There are certain things in life we struggle with when balancing what we’d like to do and what we do. When it comes to community it’s fair to say that most would opt for immersion over solitude. There’s real power and excitement when a group of people pursue the same things.
The problem is getting there.
When it comes to church community the buzzword we tend to use–missional communities–has meaning that both provides some clues for both identity of community and direction on how to achieve it.
The thing with missional communities is that one (or both) of two things are core to its existence. A group of people, say between 20-120, are united and invested in: one particular neighborhood, and/or a network of relationships.
If you don’t strongly participate in either you lack the very foundation of developing and replicating community. Missional communities are incarnate expressions of the church lived out in community.

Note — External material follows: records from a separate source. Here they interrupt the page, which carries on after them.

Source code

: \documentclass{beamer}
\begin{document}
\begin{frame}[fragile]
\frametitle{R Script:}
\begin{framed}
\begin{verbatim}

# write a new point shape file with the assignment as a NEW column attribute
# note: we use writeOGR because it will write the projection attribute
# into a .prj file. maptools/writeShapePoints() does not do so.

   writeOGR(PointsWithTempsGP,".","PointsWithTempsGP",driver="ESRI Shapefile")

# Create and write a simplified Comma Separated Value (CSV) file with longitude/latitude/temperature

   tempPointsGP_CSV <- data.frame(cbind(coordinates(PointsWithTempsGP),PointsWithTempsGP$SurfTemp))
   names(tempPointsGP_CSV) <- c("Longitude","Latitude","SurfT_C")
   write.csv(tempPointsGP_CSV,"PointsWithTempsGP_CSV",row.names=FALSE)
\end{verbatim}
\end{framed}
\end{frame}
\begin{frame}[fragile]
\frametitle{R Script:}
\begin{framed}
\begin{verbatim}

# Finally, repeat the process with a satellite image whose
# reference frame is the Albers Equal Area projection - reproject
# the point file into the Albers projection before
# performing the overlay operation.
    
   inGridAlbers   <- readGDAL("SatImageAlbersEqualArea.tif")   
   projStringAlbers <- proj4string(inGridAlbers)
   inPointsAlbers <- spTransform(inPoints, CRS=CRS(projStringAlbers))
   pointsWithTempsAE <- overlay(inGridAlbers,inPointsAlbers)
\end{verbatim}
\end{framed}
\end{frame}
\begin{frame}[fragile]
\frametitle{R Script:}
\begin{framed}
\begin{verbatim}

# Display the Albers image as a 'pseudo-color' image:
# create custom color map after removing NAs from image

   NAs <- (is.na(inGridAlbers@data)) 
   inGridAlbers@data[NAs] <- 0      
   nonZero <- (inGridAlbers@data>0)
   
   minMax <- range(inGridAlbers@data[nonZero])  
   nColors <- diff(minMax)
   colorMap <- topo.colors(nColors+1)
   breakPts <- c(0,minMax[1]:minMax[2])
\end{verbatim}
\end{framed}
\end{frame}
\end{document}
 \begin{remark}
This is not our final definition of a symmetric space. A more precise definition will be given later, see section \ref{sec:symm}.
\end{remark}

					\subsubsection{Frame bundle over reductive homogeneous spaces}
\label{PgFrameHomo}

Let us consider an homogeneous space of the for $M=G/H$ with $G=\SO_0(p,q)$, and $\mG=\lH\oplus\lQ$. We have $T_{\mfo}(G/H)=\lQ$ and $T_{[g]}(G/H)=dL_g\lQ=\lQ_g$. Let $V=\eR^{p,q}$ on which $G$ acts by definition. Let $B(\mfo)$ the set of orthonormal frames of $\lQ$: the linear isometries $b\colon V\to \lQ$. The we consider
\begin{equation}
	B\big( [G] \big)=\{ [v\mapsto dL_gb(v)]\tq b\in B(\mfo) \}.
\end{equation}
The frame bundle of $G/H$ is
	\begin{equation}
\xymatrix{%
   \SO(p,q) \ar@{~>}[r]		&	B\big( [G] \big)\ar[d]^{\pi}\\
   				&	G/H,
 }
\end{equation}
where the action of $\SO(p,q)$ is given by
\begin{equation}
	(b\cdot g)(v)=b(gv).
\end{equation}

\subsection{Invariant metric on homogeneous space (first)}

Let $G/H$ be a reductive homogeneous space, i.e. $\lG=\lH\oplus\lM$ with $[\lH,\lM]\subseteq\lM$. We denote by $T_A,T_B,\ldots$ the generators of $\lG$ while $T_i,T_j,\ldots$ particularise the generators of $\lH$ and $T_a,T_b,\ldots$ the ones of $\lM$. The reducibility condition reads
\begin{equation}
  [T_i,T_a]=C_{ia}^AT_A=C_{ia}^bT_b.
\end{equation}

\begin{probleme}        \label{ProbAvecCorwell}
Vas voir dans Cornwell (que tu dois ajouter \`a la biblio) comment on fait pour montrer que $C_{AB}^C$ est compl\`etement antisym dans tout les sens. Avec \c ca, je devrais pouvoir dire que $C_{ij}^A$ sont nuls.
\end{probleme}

You can hardly accomplish this in a small group that meets twice a month or by going to church once a week (and no, increasing attendance isn’t the solution either). It also rarely happens when operating alone (I would say ‘never happens’ but that’s probably not a rule).
This accentuates the importance of proximity. How would our communities as a whole, and our church communities specifically, be impacted if members sought to immerse within a specific geographic area while living in that area? Ideally the existence of Calgary Church is predicated on the notion that many small churches will crop up in neighborhoods across this city. In the meantime the realities are that many operate alone throughout the city.
But proximity takes a backseat to what–or more specifically who–we pursue.
Most are trying to figure out the importance of adjusting towards God’s plan to rescue and redeem creation, learning how that plays out beyond themselves. This pursuit brings up an important question: how are you adjusting your life in pursuit of a community that pursues Jesus?
Where and to whom are you investing your life? Who do you share deep relationships with? What activity do you have in your neighborhood for your neighborhood? What choices are you making to make a desire for community a reality?
The answer in the least includes love. How are you loving God, how are you loving those in your church, and how are you loving others? It just so happens proximity/deeper relationships with others on the same pursuit are crucial and necessary components to this equation.